> [What you have to do] Copy nothing but the lines from the opening of the entries through the line that contains "lebih mudah dipahami.", exactly as written. Drop the pictures.

Excerpts from a dataset:
======
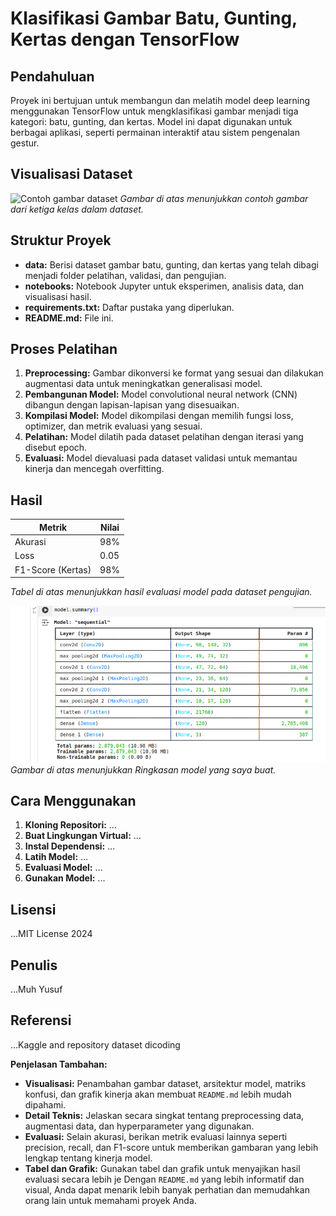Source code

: # Klasifikasi Gambar Batu, Gunting, Kertas dengan TensorFlow

## Pendahuluan
Proyek ini bertujuan untuk membangun dan melatih model deep learning menggunakan TensorFlow untuk mengklasifikasi gambar menjadi tiga kategori: batu, gunting, dan kertas. Model ini dapat digunakan untuk berbagai aplikasi, seperti permainan interaktif atau sistem pengenalan gestur.

## Visualisasi Dataset
![Contoh gambar dataset](/image/visualisasi.png)
*Gambar di atas menunjukkan contoh gambar dari ketiga kelas dalam dataset.*

## Struktur Proyek
* **data:** Berisi dataset gambar batu, gunting, dan kertas yang telah dibagi menjadi folder pelatihan, validasi, dan pengujian.
* **notebooks:** Notebook Jupyter untuk eksperimen, analisis data, dan visualisasi hasil.
* **requirements.txt:** Daftar pustaka yang diperlukan.
* **README.md:** File ini.

## Proses Pelatihan
1. **Preprocessing:** Gambar dikonversi ke format yang sesuai dan dilakukan augmentasi data untuk meningkatkan generalisasi model.
2. **Pembangunan Model:** Model convolutional neural network (CNN) dibangun dengan lapisan-lapisan yang disesuaikan.
3. **Kompilasi Model:** Model dikompilasi dengan memilih fungsi loss, optimizer, dan metrik evaluasi yang sesuai.
4. **Pelatihan:** Model dilatih pada dataset pelatihan dengan iterasi yang disebut epoch.
5. **Evaluasi:** Model dievaluasi pada dataset validasi untuk memantau kinerja dan mencegah overfitting.

## Hasil
| Metrik | Nilai |
|---|---|
| Akurasi | 98% |
| Loss | 0.05 |
| F1-Score (Kertas) | 98% |

*Tabel di atas menunjukkan hasil evaluasi model pada dataset pengujian.*

![Matriks Konfusi](/images/Model_Summary.png)
*Gambar di atas menunjukkan Ringkasan model yang saya buat.*

## Cara Menggunakan
1. **Kloning Repositori:** ...
2. **Buat Lingkungan Virtual:** ...
3. **Instal Dependensi:** ...
4. **Latih Model:** ...
5. **Evaluasi Model:** ...
6. **Gunakan Model:** ...

## Lisensi
...MIT License 2024

## Penulis
...Muh Yusuf

## Referensi
...Kaggle and repository dataset dicoding

**Penjelasan Tambahan:**
* **Visualisasi:** Penambahan gambar dataset, arsitektur model, matriks konfusi, dan grafik kinerja akan membuat `README.md` lebih mudah dipahami.
* **Detail Teknis:** Jelaskan secara singkat tentang preprocessing data, augmentasi data, dan hyperparameter yang digunakan.
* **Evaluasi:** Selain akurasi, berikan metrik evaluasi lainnya seperti precision, recall, dan F1-score untuk memberikan gambaran yang lebih lengkap tentang kinerja model.
* **Tabel dan Grafik:** Gunakan tabel dan grafik untuk menyajikan hasil evaluasi secara lebih je
Dengan `README.md` yang lebih informatif dan visual, Anda dapat menarik lebih banyak perhatian dan memudahkan orang lain untuk memahami proyek Anda.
======
> [Written answer]
Source code

: # Klasifikasi Gambar Batu, Gunting, Kertas dengan TensorFlow

## Pendahuluan
Proyek ini bertujuan untuk membangun dan melatih model deep learning menggunakan TensorFlow untuk mengklasifikasi gambar menjadi tiga kategori: batu, gunting, dan kertas. Model ini dapat digunakan untuk berbagai aplikasi, seperti permainan interaktif atau sistem pengenalan gestur.

## Visualisasi Dataset
![Contoh gambar dataset](/image/visualisasi.png)
*Gambar di atas menunjukkan contoh gambar dari ketiga kelas dalam dataset.*

## Struktur Proyek
* **data:** Berisi dataset gambar batu, gunting, dan kertas yang telah dibagi menjadi folder pelatihan, validasi, dan pengujian.
* **notebooks:** Notebook Jupyter untuk eksperimen, analisis data, dan visualisasi hasil.
* **requirements.txt:** Daftar pustaka yang diperlukan.
* **README.md:** File ini.

## Proses Pelatihan
1. **Preprocessing:** Gambar dikonversi ke format yang sesuai dan dilakukan augmentasi data untuk meningkatkan generalisasi model.
2. **Pembangunan Model:** Model convolutional neural network (CNN) dibangun dengan lapisan-lapisan yang disesuaikan.
3. **Kompilasi Model:** Model dikompilasi dengan memilih fungsi loss, optimizer, dan metrik evaluasi yang sesuai.
4. **Pelatihan:** Model dilatih pada dataset pelatihan dengan iterasi yang disebut epoch.
5. **Evaluasi:** Model dievaluasi pada dataset validasi untuk memantau kinerja dan mencegah overfitting.

## Hasil
| Metrik | Nilai |
|---|---|
| Akurasi | 98% |
| Loss | 0.05 |
| F1-Score (Kertas) | 98% |

*Tabel di atas menunjukkan hasil evaluasi model pada dataset pengujian.*

![Matriks Konfusi](/images/Model_Summary.png)
*Gambar di atas menunjukkan Ringkasan model yang saya buat.*

## Cara Menggunakan
1. **Kloning Repositori:** ...
2. **Buat Lingkungan Virtual:** ...
3. **Instal Dependensi:** ...
4. **Latih Model:** ...
5. **Evaluasi Model:** ...
6. **Gunakan Model:** ...

## Lisensi
...MIT License 2024

## Penulis
...Muh Yusuf

## Referensi
...Kaggle and repository dataset dicoding

**Penjelasan Tambahan:**
* **Visualisasi:** Penambahan gambar dataset, arsitektur model, matriks konfusi, dan grafik kinerja akan membuat `README.md` lebih mudah dipahami.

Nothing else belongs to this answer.